Walsh (2006) makes the following recommendation:
“These findings lead me to believe that midwives should seek ways to rehabilitate ‘nurture’ and ‘love’, derivative of matrescence, as familiar childbirth language and as mainstream caring activities in childbirth.” (p 238).
However, attention would also need to be paid to the effects on midwives themselves, who may suffer from emotional backlash or even burnout, particularly in the current UK context. This would also have implications for the nature of pre-registration midwifery education in the UK, because it would have to become part of the process of becoming a midwife, and it is much harder to teach abstract aspects of ‘becoming’ than it is to run emergency drills and teach students how to critique research papers. However, if such a paper can be used as evidence to change practice, then it would, overall, be a positive change.

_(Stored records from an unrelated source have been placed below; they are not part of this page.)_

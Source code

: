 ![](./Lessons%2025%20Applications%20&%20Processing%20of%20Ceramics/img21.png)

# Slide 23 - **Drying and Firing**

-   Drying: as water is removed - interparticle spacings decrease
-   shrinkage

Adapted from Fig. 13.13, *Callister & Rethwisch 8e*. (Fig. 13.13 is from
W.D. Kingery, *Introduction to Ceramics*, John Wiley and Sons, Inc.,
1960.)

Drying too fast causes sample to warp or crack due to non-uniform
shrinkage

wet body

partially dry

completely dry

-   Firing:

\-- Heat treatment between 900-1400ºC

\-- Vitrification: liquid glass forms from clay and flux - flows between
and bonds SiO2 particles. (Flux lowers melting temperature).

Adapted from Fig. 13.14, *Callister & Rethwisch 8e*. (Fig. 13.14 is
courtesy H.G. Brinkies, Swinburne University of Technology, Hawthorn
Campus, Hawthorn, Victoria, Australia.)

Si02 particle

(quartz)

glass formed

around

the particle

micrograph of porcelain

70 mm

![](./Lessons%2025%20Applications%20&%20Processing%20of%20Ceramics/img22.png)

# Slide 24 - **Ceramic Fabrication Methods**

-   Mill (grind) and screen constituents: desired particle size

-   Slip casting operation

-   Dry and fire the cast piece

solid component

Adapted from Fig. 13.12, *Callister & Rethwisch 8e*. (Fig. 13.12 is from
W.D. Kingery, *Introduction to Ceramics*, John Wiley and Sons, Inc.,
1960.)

A critical evaluation of this qualitative paper has highlighted its strengths and weaknesses, in that the author has adhered to principles of qualitative research, has selected a question or area of enquiry which demands a qualitative approach, and has demonstrated an ability to use such research to reflect woman-oriented ways of knowing (Hicks, 1996). There are limitations to the study, one of which is that the author does not really explore its limitations in any great depth, but overall the quality of data analysis, exploration and discussion is such that the lack of detail about basic research principles is eclipsed. The author firmly locates the study within the current context, but could go further in exploring the impact on midwives if such principles do succeed in changing practice. While Cluett and Bluff (2006) state “practice based on traditional knowledge is no longer acceptable” (p 276, Walsh (2006) has taken ‘traditional knowledge’ and ‘tested’ it through a study of one particular birth setting, and provided a reasonable level of evidence (in terms of midwifery care at least) for the benefits of certain underlying principles of what has been discarded by the medical profession as the unimportant emotional side of maternity care.